Extracted information:
—————
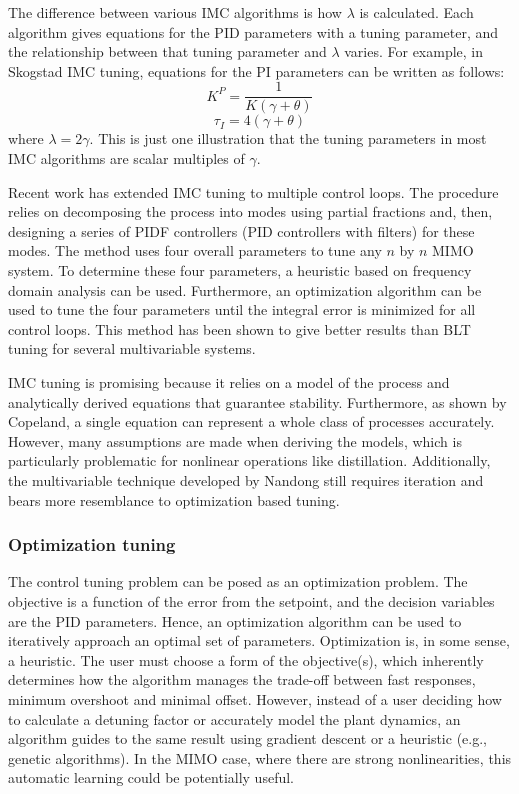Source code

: The difference between various IMC algorithms is how $\lambda$ is calculated. Each algorithm gives equations for the PID parameters with a tuning parameter, and the relationship between that tuning parameter and $\lambda$ varies. For example, in Skogstad IMC tuning, equations for the PI parameters can be written as follows\citep{Copeland2010}: 
\begin{equation}
    K^P = \frac{1}{K(\gamma +\theta)}
\end{equation}
\begin{equation}
    \tau_I = 4(\gamma+\theta)
\end{equation}
where $\lambda=2\gamma$. This is just one illustration that the tuning parameters in most IMC algorithms are scalar multiples of $\gamma$.

Recent work has extended IMC tuning to multiple control loops.\citep{Nandong2013, Nandong2015} The procedure relies on decomposing the process into modes using partial fractions and, then, designing a series of PIDF controllers (PID controllers with filters) for these modes. The method uses four overall parameters to tune any $n$ by $n$ MIMO system. To determine these four parameters, a heuristic based on frequency domain analysis can be used. Furthermore, an optimization algorithm can be used to tune the four parameters until the integral error is minimized for all control loops. This method has been shown to give better results than BLT tuning for several  multivariable systems.  

IMC tuning is promising because it relies on a model of the process and analytically derived equations that guarantee stability. Furthermore, as shown by Copeland, a single equation can represent a whole class of processes accurately.\citep{Copeland2010} However, many assumptions are made when deriving the models, which is particularly problematic for nonlinear operations like distillation. Additionally, the multivariable technique developed by Nandong\citep{Nandong2015} still requires iteration and bears more resemblance to optimization based tuning.

\subsubsection{Optimization tuning}
The control tuning problem can be posed as an optimization problem.  The objective is a function of the error from the setpoint\citep{Pajares2019, Sumana2010, Rajapandiyan2012, Behroozsarand2012}, and the decision variables  are the PID parameters.  Hence, an optimization algorithm can be used to iteratively approach an optimal set of parameters. Optimization is, in some sense, a heuristic. The user must choose a form of the objective(s), which inherently determines how the algorithm manages the trade-off between fast responses, minimum overshoot and minimal offset. However, instead of a user deciding how to calculate a detuning factor or accurately model the plant dynamics, an algorithm guides to the same result using gradient descent or a heuristic (e.g., genetic algorithms). In the MIMO case, where there are strong nonlinearities, this automatic learning could be potentially useful.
—————
Task requirements:
Copy each line of the listing above that contains the word "lambda".

Exercise response:
: The difference between various IMC algorithms is how $\lambda$ is calculated. Each algorithm gives equations for the PID parameters with a tuning parameter, and the relationship between that tuning parameter and $\lambda$ varies. For example, in Skogstad IMC tuning, equations for the PI parameters can be written as follows\citep{Copeland2010}: 
where $\lambda=2\gamma$. This is just one illustration that the tuning parameters in most IMC algorithms are scalar multiples of $\gamma$.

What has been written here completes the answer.